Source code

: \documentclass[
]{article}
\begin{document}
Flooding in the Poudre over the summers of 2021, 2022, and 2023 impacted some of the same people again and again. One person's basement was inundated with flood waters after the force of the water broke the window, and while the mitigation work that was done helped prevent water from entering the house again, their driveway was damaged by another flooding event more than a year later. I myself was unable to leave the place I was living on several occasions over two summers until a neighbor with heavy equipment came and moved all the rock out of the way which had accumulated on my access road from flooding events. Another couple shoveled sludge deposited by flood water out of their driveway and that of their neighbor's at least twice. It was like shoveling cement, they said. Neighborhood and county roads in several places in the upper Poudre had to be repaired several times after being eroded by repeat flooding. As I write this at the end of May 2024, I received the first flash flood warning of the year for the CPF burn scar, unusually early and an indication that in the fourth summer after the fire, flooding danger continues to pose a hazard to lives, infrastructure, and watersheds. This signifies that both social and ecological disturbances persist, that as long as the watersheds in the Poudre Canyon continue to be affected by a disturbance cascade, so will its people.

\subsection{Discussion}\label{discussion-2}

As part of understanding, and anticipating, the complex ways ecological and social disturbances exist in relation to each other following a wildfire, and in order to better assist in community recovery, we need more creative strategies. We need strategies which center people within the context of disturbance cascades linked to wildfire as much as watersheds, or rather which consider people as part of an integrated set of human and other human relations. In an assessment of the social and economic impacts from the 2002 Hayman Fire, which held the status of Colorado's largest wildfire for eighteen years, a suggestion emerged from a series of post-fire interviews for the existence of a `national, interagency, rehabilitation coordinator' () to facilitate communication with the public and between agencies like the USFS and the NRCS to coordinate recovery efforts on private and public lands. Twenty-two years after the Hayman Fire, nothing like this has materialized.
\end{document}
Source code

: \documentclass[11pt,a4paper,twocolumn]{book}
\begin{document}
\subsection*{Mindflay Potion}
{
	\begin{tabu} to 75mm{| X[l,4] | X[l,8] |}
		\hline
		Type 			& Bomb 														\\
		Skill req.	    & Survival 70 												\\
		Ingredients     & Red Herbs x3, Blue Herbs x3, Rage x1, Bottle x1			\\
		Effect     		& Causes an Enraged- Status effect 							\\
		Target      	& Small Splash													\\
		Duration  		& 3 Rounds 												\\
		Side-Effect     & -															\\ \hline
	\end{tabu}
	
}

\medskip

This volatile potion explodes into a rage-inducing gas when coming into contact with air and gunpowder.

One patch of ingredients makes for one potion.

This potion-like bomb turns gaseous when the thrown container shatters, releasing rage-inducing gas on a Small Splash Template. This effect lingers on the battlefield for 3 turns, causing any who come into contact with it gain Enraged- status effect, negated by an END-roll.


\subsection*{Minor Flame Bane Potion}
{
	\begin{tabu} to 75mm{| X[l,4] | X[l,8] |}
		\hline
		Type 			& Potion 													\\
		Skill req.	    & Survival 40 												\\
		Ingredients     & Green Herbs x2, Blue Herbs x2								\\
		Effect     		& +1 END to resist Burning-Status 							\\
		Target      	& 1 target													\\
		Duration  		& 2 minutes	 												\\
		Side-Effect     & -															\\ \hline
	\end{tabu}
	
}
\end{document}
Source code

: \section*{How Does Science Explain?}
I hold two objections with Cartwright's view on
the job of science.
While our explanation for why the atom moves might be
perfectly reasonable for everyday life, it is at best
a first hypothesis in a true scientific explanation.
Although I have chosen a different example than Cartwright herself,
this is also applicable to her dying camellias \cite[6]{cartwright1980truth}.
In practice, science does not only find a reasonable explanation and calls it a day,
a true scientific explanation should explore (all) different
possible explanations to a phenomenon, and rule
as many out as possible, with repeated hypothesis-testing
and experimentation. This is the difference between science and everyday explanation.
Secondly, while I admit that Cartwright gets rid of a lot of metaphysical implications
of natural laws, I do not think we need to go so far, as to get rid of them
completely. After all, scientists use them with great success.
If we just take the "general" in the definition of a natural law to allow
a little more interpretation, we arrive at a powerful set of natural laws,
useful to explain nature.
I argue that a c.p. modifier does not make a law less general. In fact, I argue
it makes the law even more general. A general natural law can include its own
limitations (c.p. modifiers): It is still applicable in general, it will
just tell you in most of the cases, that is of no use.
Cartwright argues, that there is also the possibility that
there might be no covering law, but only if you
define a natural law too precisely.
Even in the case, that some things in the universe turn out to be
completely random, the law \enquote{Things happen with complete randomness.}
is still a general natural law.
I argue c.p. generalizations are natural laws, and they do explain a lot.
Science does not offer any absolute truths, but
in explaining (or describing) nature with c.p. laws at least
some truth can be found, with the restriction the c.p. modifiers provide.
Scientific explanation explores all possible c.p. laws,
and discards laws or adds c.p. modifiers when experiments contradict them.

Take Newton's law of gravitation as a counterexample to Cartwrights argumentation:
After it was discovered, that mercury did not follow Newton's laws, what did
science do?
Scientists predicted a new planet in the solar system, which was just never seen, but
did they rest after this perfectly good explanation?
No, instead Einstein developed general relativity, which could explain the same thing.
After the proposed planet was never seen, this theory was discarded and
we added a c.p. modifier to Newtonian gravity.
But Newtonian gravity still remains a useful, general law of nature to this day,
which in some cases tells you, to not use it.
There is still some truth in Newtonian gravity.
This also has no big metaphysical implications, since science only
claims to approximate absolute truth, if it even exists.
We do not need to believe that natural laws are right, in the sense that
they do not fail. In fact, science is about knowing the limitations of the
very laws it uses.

• **TASK STATEMENT**
If a line in the entries contains the word "still", copy that line out.

• **YOUR SOLUTION**
limitations (c.p. modifiers): It is still applicable in general, it will
is still a general natural law.
But Newtonian gravity still remains a useful, general law of nature to this day,
There is still some truth in Newtonian gravity.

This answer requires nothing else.